Some one help i transplanted and now my plants are sad!!!

So I have these healthy plants in smart pots outside and they look great they're in fox farm soil. I dug big holes in the ground on my property and filled them up with a mixture of mostly compost and earthworm castings and a little bit of blood meal and green sand....I thought this was a good soil mix but when I put 6 of my 10 plants from the smart pots into the compost mix 3 of them wilted dramatically and all the leaves look dead, but aren't crispy just brown....what do I do or what went wrong do my plants not like being in the new compost mix?

HELP ME PLEASE MY BABIES ARE DYING!!!!
 

dyzel

Well-Known Member
Did you rip the roots of those 6 plants by any chance?
Seeing as the plants are already going through so much, I would avoid excessive handling of them, so they can recover.
You need some aeration in your mix. It must get very waterlogged when wet.

Try adding some perlite or a similar material to the mix, and be gentle with the plants.

Good luck dude...

I had one more thing to say, but i'm too high to remember!
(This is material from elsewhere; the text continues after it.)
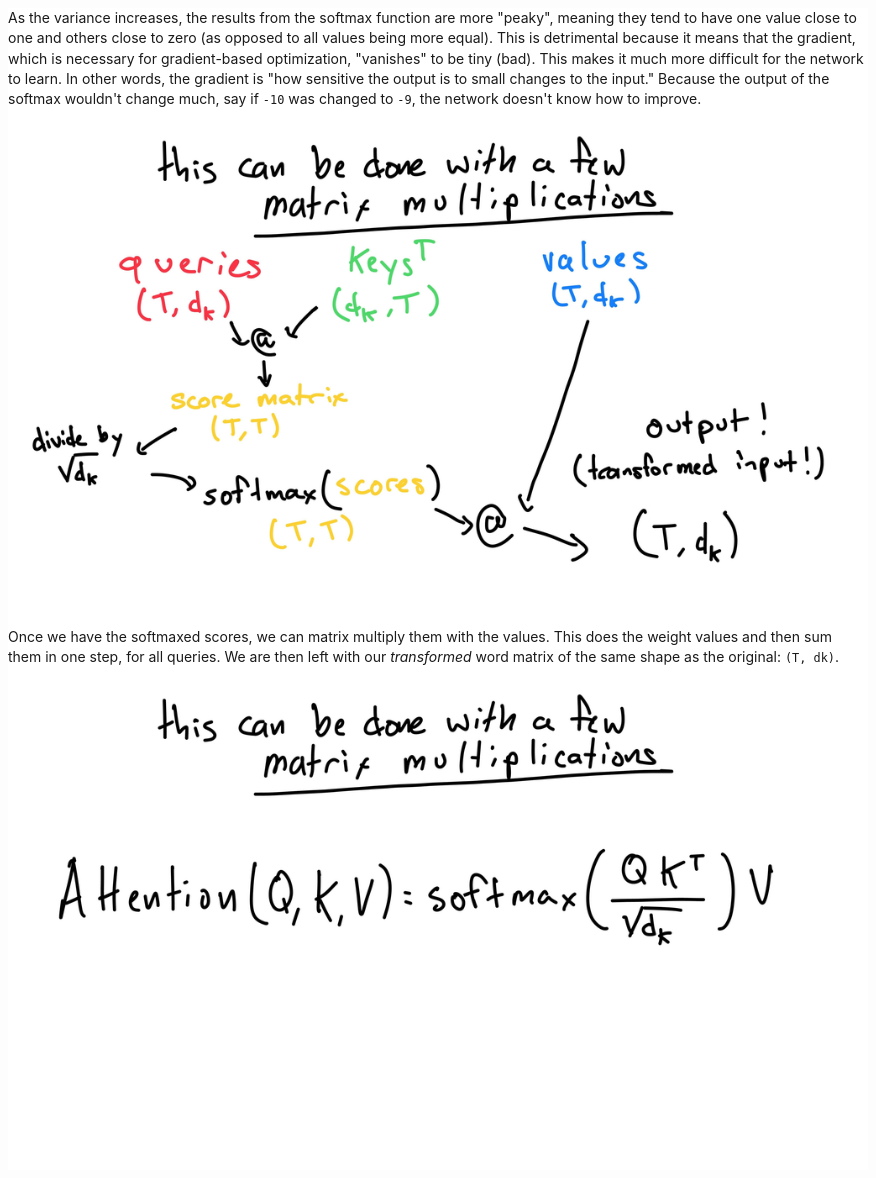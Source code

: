 As the variance increases, the results from the softmax function are more "peaky", meaning they tend to have one value close to one and others close to zero (as opposed to all values being more equal). This is detrimental because it means that the gradient, which is necessary for gradient-based optimization, "vanishes" to be tiny (bad). This makes it much more difficult for the network to learn. In other words, the gradient is "how sensitive the output is to small changes to the input." Because the output of the softmax wouldn't change much, say if `-10` was changed to `-9`, the network doesn't know how to improve.

![full matrix attention](/static/GPT/GPT_00053.jpg)

Once we have the softmaxed scores, we can matrix multiply them with the values. This does the weight values and then sum them in one step, for all queries. We are then left with our *transformed* word matrix of the same shape as the original: `(T, dk)`.

![small formula for self-attention](/static/GPT/GPT_00054.jpg)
Will post once I'm back down to earth!
 

Antny420

Well-Known Member
Iv transplanted 6 plants from 5g buckets to the ground and none of them looked close to what you are describing.My stayed nice and perked up.
 

Osiris8605

Member
How did you transplant them? did you carefully dig them up making sure the roots were intact? because you can't just rip them out of the ground you have to be VERY gentle with the roots, and it would be wise to have them in the same soil they were in when they were in the pots to avoid shock, then transplant them in a surrounding layer of compost but let them gradually adjust... also not sure but it could be a ph problem i would grab a cheap ph tester and make sure the new soil is where it should be I think 5.5 - 6.5 ... beyond that I think all you can do is leave them be and hope for the best... its possible they might just be going through some stress right now hope it works out dude
 

blustarr57

Active Member
so sorry to hear your plants sound critical and your sad. I hate when things are not going as planned. Good luck!
 

chronic coinoisseur

Active Member
Transplanting with a high phosphorous fertilizer helps the roots get going right away. Vitamin b, mycorrhizae and molasses are all supposed to help as well. None of the stuff you put in the hole should burn them too much besides the blood meal but you said you only put a little...i dont think its the soil i think it was just a rough transplant and maybe you didnt leave enough soil on the roots etc. Just make sure there watered and they'll hopefully pull through.